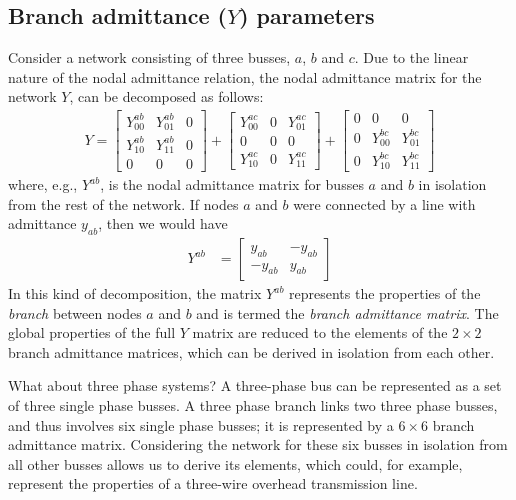 \documentclass[11pt]{article}
\begin{document}
\subsection{Branch admittance ($Y$) parameters}
Consider a network consisting of three busses, $a$, $b$ and $c$. Due to the linear nature of the nodal admittance relation, the nodal admittance matrix for the network $Y$, can be decomposed as follows:
\begin{align}
	Y = \begin{bmatrix}
		Y^{ab}_{00} & Y^{ab}_{01} & 0 \\ Y^{ab}_{10} & Y^{ab}_{11} & 0 \\ 0 & 0 & 0
	\end{bmatrix} + \begin{bmatrix}
		Y^{ac}_{00} & 0 & Y^{ac}_{01} \\ 0 & 0 & 0 \\ Y^{ac}_{10} & 0 &  Y^{ac}_{11}
	\end{bmatrix} + \begin{bmatrix}
		0 & 0 & 0 \\ 0 & Y^{bc}_{00} & Y^{bc}_{01} \\ 0 & Y^{bc}_{10} &  Y^{bc}_{11}
	\end{bmatrix}
	\label{EQ_BRANCH_DECOMP}
\end{align}
where, e.g., $Y^{ab}$, is the nodal admittance matrix for busses $a$ and $b$ in isolation from the rest of the network. If nodes $a$ and $b$ were connected by a line with admittance $y_{ab}$, then we would have
\begin{align}
	Y^{ab} &= 
	\begin{bmatrix}
		y_{ab} & -y_{ab} \\
		-y_{ab} & y_{ab}
	\end{bmatrix}
\end{align}
In this kind of decomposition, the matrix $Y^{ab}$ represents the properties of the \emph{branch} between nodes $a$ and $b$ and is termed the \emph{branch admittance matrix}. The global properties of the full $Y$ matrix are reduced to the elements of the $2 \times 2$ branch admittance matrices, which can be derived in isolation from each other.

What about three phase systems? A three-phase bus can be represented as a set of three single phase busses. A three phase branch links two three phase busses, and thus involves six single phase busses; it is represented by a $6 \times 6$ branch admittance matrix. Considering the network for these six busses in isolation from all other busses allows us to derive its elements, which could, for example, represent the properties of a three-wire overhead transmission line.
\end{document}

> **Your instructions**
Starting with the first line of the material, print each line exactly until you have printed the line with "Consider a network", and skip the pictures.

> **Result**
 \documentclass[11pt]{article}
\begin{document}
\subsection{Branch admittance ($Y$) parameters}
Consider a network consisting of three busses, $a$, $b$ and $c$. Due to the linear nature of the nodal admittance relation, the nodal admittance matrix for the network $Y$, can be decomposed as follows:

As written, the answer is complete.